I've screwed up in a big way.
I was with my ex for two years, and then three months ago out of the blue she told me she thought she didn't love me anymore. She thought about it for a couple of weeks then told me, yes, she'd fallen out of love with me. I was gutted, understandably - and went through the usual emotions - questioning, suspicious, etc. Now time has past I still love her more than ever but really respect her for having had the guts to tell me.
I still haven't got over it, but for her sake I pretended I had, we have a great friendship which comes under strain whenever I mention how we were, etc.
Earleir this week we were getting to the chatting stage again, just talking about nothing in particular and I liked it. We were chatting like old friends, as we are. She talked about not having a current boyfriend or anything and it was nice. It was good to (kind of) reconnect and we were working on the friendship. Hopefully I could see it maybe blossoming again...who knows?
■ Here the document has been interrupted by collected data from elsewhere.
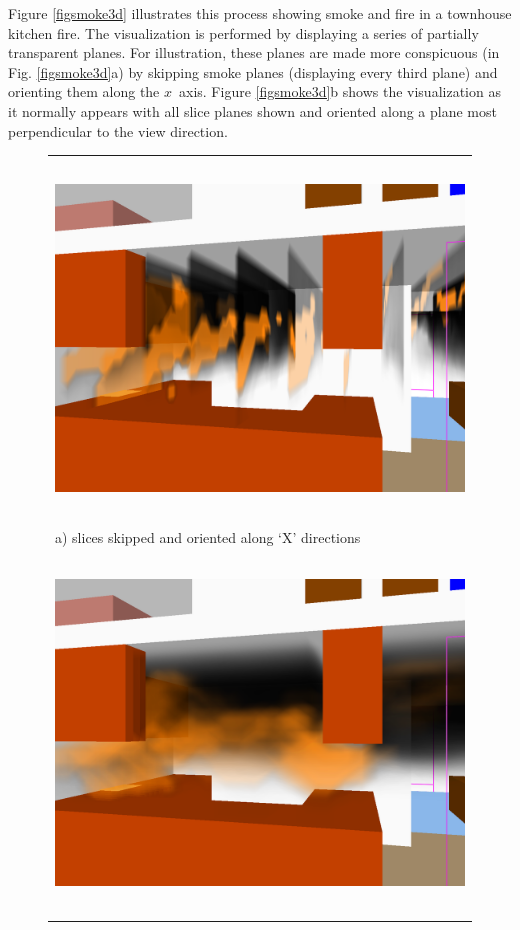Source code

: {Figure \ref{figsmoke3d} illustrates this process showing smoke and
fire in a townhouse kitchen fire. The visualization is performed
by displaying a series of partially transparent planes. For
illustration, these planes are made more conspicuous (in Fig.
\ref{figsmoke3d}a) by skipping smoke planes (displaying every
third plane) and orienting them along the $x$~axis. Figure
\ref{figsmoke3d}b shows the visualization as it normally appears
with all slice planes shown and oriented along a plane most
perpendicular to the view direction.

\begin{figure}[\figoptions]
\begin{center}
\begin{tabular}{l}
\includegraphics[height=3.75in]{FIGURES/thouse5c_skip}\\
a) slices skipped and oriented along `X' directions\\
\includegraphics[height=3.75in]{FIGURES/thouse5c_full}\\

\end{tabular}
\end{center}
\end{figure}}
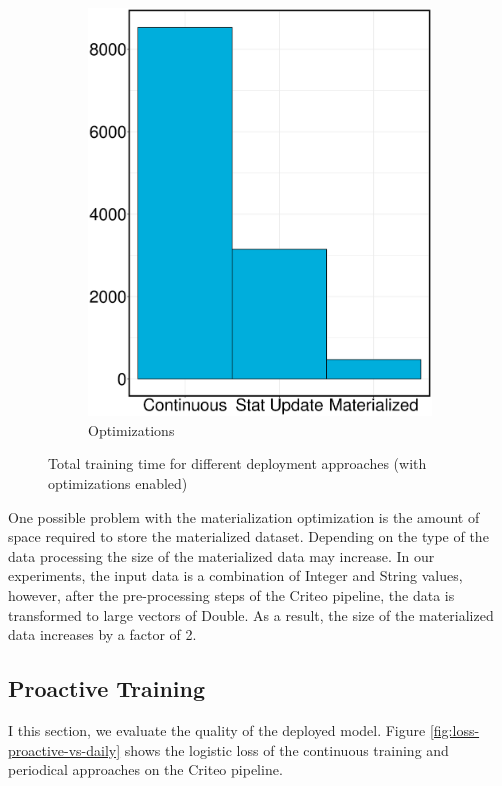 \begin{figure}[h]
\begin{subfigure}{\columnwidth/2}
\includegraphics[width=\columnwidth]{../images/experiment-results/criteo-training-time-optimizations-experiment.eps}
\caption{Optimizations}
\label{fig:training-time-optimization}
\end{subfigure}
\vspace{2mm}
\caption{Total training time for different deployment approaches (with optimizations enabled)}
\end{figure}

One possible problem with the materialization optimization is the amount of space required to store the materialized dataset.
Depending on the type of the data processing the size of the materialized data may increase.
In our experiments, the input data is a combination of Integer and String values, however, after the pre-processing steps of the Criteo pipeline, the data is transformed to large vectors of Double.
As a result, the size of the materialized data increases by a factor of 2.


\subsection{Proactive Training}
I this section, we evaluate the quality of the deployed model.
Figure \ref{fig:loss-proactive-vs-daily} shows the logistic loss of the continuous training and periodical approaches on the Criteo pipeline.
But then last night I screwed up. I went out in a nearby city and got very drunk. I sent her some SMS's saying I was drunk and coming out with all the feelings I was experiencing. Understandably she freaked out. She told me to "f*ck off" (several times) and told me I'm risking the friendship.
I love her so much, I thought (in my drunken state) that it was only fair to tell her how I was feeling. Obviously that was the wrong move. Now I think I've pushed her away for good. Does anyone have any advice on how I can patch things up? In an ideal world, no matter how long it takes I would do anything to get back with her. She's my everything.
Please help!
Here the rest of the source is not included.